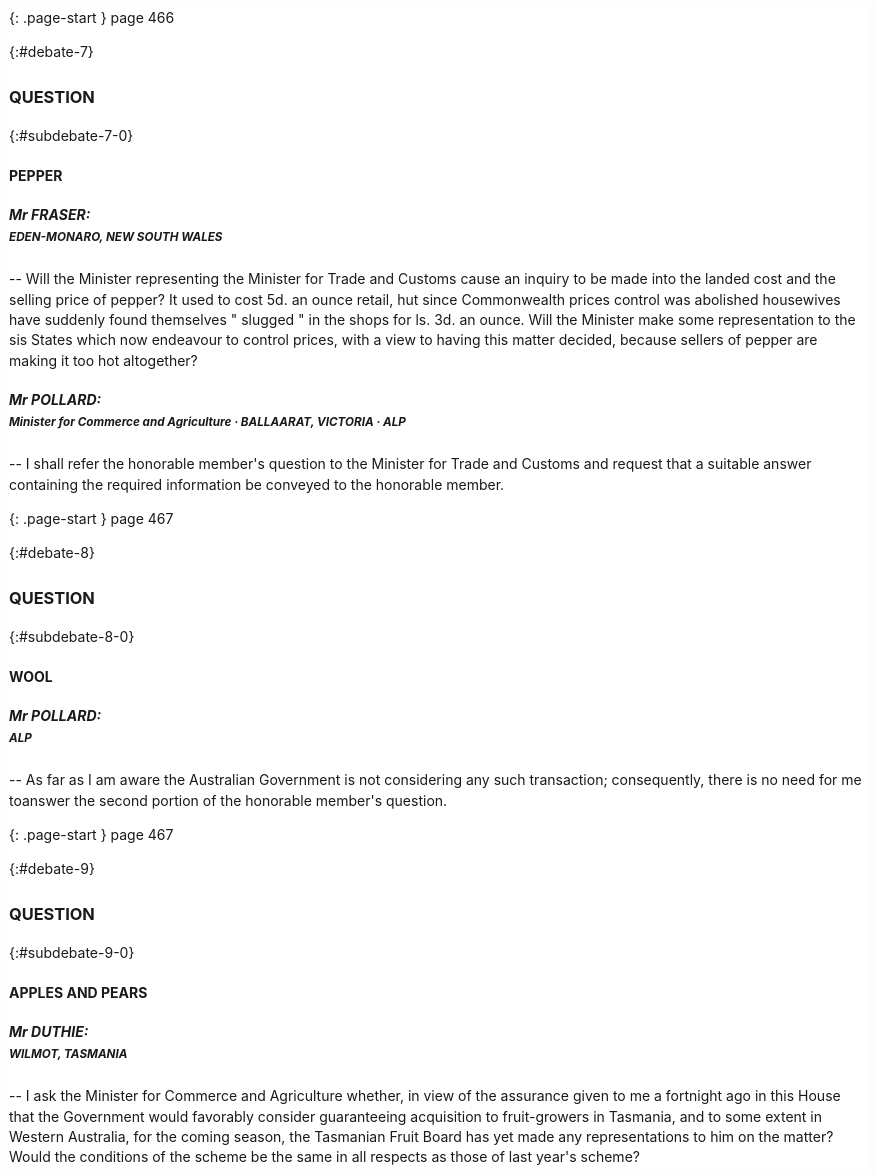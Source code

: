 {: .page-start }
page 466

{:#debate-7}
### QUESTION

{:#subdebate-7-0}
#### PEPPER

##### Mr FRASER:<br><small class="text-muted">EDEN-MONARO, NEW SOUTH WALES</small>

-- Will the Minister representing the Minister for Trade and Customs cause an inquiry to be made into the landed cost and the selling price of pepper? It used to cost 5d. an ounce retail, hut since Commonwealth prices control was abolished housewives have suddenly found themselves " slugged " in the shops for ls. 3d. an ounce. Will the Minister make some representation to the sis States which now endeavour to control prices, with a view to having this matter decided, because sellers of pepper are making it too hot altogether? 

##### Mr POLLARD:<br><small class="text-muted">Minister for Commerce and Agriculture &middot; BALLAARAT, VICTORIA &middot; ALP</small>

-- I shall refer the honorable member's question to the Minister for Trade and Customs and request that a suitable answer containing the required information be conveyed to the honorable member. 

{: .page-start }
page 467

{:#debate-8}
### QUESTION

{:#subdebate-8-0}
#### WOOL

##### Mr POLLARD:<br><small class="text-muted">ALP</small>

-- As far as I am aware the Australian Government is not considering any such transaction; consequently, there is no need for me toanswer the second portion of the honorable member's question. 

{: .page-start }
page 467

{:#debate-9}
### QUESTION

{:#subdebate-9-0}
#### APPLES AND PEARS

##### Mr DUTHIE:<br><small class="text-muted">WILMOT, TASMANIA</small>

-- I ask the Minister for Commerce and Agriculture whether, in view of the assurance given to me a fortnight ago in this House that the Government would favorably consider guaranteeing acquisition to fruit-growers in Tasmania, and to some extent in Western Australia, for the coming season, the Tasmanian Fruit Board has yet made any representations to him on the matter? Would the conditions of the scheme be the same in all respects as those of last year's scheme?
__________________________________________________
**What is expected:** Everything from the first line of the records through the line containing "##### Mr FRASER:<br><small" should be repeated exactly, with the pictures left out.

**Exercise result:**
Source code

: {: .page-start }
page 466

{:#debate-7}
### QUESTION

{:#subdebate-7-0}
#### PEPPER

##### Mr FRASER:<br><small class="text-muted">EDEN-MONARO, NEW SOUTH WALES</small>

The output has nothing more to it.